L'insegnante di cinese, la signorina Nuan, aveva comunicato che avrebbero fatto uno spettacolo teatrale, in cinese naturalmente. Non era necessario essere fini osservatori per sapere chi era l'alunno ideale per la parte del protagonista: la madre di Teh era cinese quindi lui lo parlava benissimo e non c'era nessuno che desiderasse più ardentemente calcare le scene.
Tutto questo la signorina Nuan lo sapeva bene, ma ciò che le premeva non era favorire un ragazzo già eccellente nella sua materia, bensì creare un'occasione per qualcuno che ne avrebbe tratto più beneficio.
Agli occhi degli studenti, però, escludere Teh era stata una decisione molto ingiusta, l'ennesimo stupido errore commesso da un adulto.
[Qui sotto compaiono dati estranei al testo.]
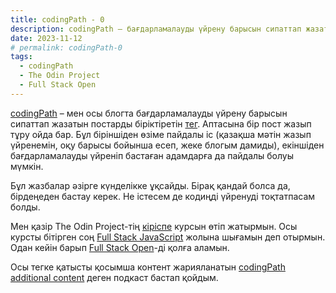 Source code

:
 ```yaml
---
title: codingPath - 0
description: codingPath – бағдарламалауды үйрену барысын сипаттап жазатын постарды біріктіретін тег. Бағдарламалауды өздігінен үйреніп жүрген адамдарға пайдалы болуы мүмкін.
date: 2023-11-12
# permalink: codingPath-0
tags:
  - codingPath
  - The Odin Project
  - Full Stack Open
---
```


[codingPath](/tags/codingpath) – мен осы блогта бағдарламалауды үйрену барысын сипаттап жазатын постарды біріктіретін [тег](<https://en.wikipedia.org/wiki/Tag_(metadata)>). Аптасына бір пост жазып тұру ойда бар. Бұл біріншіден өзіме пайдалы іс (қазақша мәтін жазып үйренемін, оқу барысы бойынша есеп, жеке блогым дамиды), екіншіден бағдарламалауды үйреніп бастаған адамдарға да пайдалы болуы мүмкін.

Бұл жазбалар әзірге күнделікке ұқсайды. Бірақ қандай болса да, бірдеңеден бастау керек. Не істесем де кодиңді үйренуді тоқтатпасам болды.

Мен қазір The Odin Project-тің [кіріспе](https://www.theodinproject.com/paths/foundations/courses/foundations) курсын өтіп жатырмын. Осы курсты бітірген соң [Full Stack JavaScript](https://www.theodinproject.com/paths/full-stack-javascript) жолына шығамын деп отырмын. Одан кейін барып [Full Stack Open](https://fullstackopen.com)-ді қолға аламын.

Осы тегке қатысты қосымша контент жарияланатын [codingPath additional content](https://k.yeldar.org/cp) деген подкаст бастап қойдым.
E Teh avrebbe protestato vivacemente, se fosse stato scelto chiunque altro, a parte il suo migliore amico. Invece la signorina Nuan aveva proprio scandito il nome di Oh-aew, così Teh si era trovato ad applaudire insieme agli altri, masticando un boccone molto amaro.
Oh-aew, a dire il vero, non era affatto entusiasta. Non che gli dispiacesse essere stato scelto, ma pensava che recitare in una stupida rappresentazione scolastica non valesse il prezzo dell'amicizia. Aveva anche parecchi dubbi pratici sul fatto di riuscire a cavarsela dignitosamente, ad esempio come avrebbe fatto a superare la timidezza o a ricordarsi tutte le battute, visto che in cinese non era mai stato molto bravo.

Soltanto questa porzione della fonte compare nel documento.